Like some of the best artists before her, Kali Uchis isn’t just a singer-songwriter. She excels in creating her own multiverse—a 360-degree world where she writes her own songs, directs most of her own shiny, highly stylized videos that could be cuts from the same movie and carefully weaves together a list of collaborators that elevate her distinct sound and aesthetic—but never overshadow it. Parallels can be drawn between her and acts like Kevin Abstract or even Charli XCX in that way. Like them, you could watch the first five seconds of a Kali Uchis visual, or hear the opening line of one of her tracks, and immediately know who it belongs to.

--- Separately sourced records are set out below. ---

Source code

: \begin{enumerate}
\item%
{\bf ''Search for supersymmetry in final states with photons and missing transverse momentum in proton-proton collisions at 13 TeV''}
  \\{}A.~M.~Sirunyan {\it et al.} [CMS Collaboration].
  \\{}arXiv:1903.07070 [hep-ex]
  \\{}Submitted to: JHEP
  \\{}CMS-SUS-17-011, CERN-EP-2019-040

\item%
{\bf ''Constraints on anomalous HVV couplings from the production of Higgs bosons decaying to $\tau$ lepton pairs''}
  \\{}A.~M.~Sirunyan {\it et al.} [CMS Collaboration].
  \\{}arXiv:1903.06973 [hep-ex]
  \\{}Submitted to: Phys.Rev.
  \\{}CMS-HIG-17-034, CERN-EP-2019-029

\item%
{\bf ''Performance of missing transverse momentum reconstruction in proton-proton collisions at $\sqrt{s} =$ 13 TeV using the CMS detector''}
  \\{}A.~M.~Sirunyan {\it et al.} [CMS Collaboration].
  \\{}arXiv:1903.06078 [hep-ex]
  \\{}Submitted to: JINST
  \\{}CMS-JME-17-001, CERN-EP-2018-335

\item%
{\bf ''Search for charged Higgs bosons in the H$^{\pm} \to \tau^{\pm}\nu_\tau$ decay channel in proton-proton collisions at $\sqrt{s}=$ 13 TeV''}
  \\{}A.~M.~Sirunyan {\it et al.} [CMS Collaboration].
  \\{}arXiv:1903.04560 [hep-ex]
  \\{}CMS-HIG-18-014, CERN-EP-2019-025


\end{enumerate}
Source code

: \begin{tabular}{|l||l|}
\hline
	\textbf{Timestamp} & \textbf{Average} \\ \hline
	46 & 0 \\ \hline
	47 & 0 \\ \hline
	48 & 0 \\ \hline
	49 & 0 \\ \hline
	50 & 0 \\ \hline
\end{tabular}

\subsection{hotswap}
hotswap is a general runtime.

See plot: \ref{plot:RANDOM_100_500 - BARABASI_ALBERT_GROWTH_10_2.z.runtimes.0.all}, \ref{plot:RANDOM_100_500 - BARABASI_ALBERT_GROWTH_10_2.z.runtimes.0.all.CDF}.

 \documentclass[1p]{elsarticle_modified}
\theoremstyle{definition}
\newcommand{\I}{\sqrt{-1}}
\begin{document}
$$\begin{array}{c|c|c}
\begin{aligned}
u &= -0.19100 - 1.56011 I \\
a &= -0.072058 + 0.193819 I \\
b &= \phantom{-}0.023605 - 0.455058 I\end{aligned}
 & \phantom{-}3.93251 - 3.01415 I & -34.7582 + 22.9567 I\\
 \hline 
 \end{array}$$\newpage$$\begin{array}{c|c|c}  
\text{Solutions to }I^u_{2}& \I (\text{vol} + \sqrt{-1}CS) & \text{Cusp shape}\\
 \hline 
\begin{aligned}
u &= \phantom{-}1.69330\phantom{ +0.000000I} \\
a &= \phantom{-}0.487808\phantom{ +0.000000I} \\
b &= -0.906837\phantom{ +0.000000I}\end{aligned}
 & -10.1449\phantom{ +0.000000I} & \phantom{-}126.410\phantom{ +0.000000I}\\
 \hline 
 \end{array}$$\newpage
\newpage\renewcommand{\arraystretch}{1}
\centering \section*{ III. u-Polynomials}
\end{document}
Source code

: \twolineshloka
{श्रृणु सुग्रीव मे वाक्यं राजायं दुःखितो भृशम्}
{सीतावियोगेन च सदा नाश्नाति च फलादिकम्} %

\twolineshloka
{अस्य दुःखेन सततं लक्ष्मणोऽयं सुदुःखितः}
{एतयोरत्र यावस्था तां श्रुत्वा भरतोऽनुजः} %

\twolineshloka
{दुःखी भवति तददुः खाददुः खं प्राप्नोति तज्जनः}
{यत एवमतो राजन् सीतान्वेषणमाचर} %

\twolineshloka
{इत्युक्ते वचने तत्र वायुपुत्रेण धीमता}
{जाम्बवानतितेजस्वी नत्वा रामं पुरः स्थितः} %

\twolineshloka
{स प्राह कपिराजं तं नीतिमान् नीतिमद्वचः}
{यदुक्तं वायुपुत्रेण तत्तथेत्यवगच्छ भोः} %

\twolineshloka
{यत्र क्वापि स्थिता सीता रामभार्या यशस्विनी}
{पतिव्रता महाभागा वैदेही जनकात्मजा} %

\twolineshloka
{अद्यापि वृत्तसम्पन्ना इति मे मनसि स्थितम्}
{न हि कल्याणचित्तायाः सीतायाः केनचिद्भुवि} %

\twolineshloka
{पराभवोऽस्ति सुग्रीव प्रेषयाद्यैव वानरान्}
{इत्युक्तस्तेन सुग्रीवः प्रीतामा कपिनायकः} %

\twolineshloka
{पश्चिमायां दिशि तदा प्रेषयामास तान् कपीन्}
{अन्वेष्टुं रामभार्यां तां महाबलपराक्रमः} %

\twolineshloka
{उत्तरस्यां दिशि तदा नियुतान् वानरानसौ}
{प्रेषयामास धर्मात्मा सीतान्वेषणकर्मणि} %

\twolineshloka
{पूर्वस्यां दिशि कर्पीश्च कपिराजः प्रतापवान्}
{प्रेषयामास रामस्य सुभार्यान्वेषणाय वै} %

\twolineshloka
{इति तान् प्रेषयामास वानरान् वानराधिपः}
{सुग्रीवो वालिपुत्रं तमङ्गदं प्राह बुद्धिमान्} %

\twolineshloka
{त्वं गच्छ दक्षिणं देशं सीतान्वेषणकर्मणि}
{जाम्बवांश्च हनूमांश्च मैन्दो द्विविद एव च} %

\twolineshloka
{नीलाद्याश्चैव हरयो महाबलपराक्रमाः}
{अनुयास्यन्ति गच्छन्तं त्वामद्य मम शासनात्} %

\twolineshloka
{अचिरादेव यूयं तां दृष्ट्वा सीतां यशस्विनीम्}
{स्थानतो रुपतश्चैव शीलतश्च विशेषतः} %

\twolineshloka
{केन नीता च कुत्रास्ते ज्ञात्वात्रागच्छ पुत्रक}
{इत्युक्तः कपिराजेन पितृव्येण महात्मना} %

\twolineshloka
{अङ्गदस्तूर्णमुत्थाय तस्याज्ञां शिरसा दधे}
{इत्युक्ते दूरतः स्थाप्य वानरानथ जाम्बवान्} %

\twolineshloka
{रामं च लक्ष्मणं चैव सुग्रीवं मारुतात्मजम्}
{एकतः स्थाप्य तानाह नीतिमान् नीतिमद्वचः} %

So it’s hard to pinpoint exactly why she might be considered a star, but not yet a superstar. Maybe it’s because she hasn’t released any major pop bangers yet, the kind that get puked out by mainstream radio and come to define a single summer. Maybe it’s because her doo-wop, jazz-inflected mix is a bit too retro or leftfield to make her the next Lana. Maybe it’s because she’s a woman in music, and some people still have a hard time believing she’s had full autonomy over all that she’s put out. Either way, she’s well aware of her own talents, even if some are still playing catch up. “I can still reclaim my own femininity, I can still take a hold of my own sexuality, wear what I want to wear, look how I want to look, be who I want to be,” she said in a press release that came alongside the album, “and that doesn’t mean that I can’t also be a creative, an intellectual, someone who calls their own shots in their life.” After a long wait, maybe Isolation will be the final push in getting the major recognition she definitely deserves.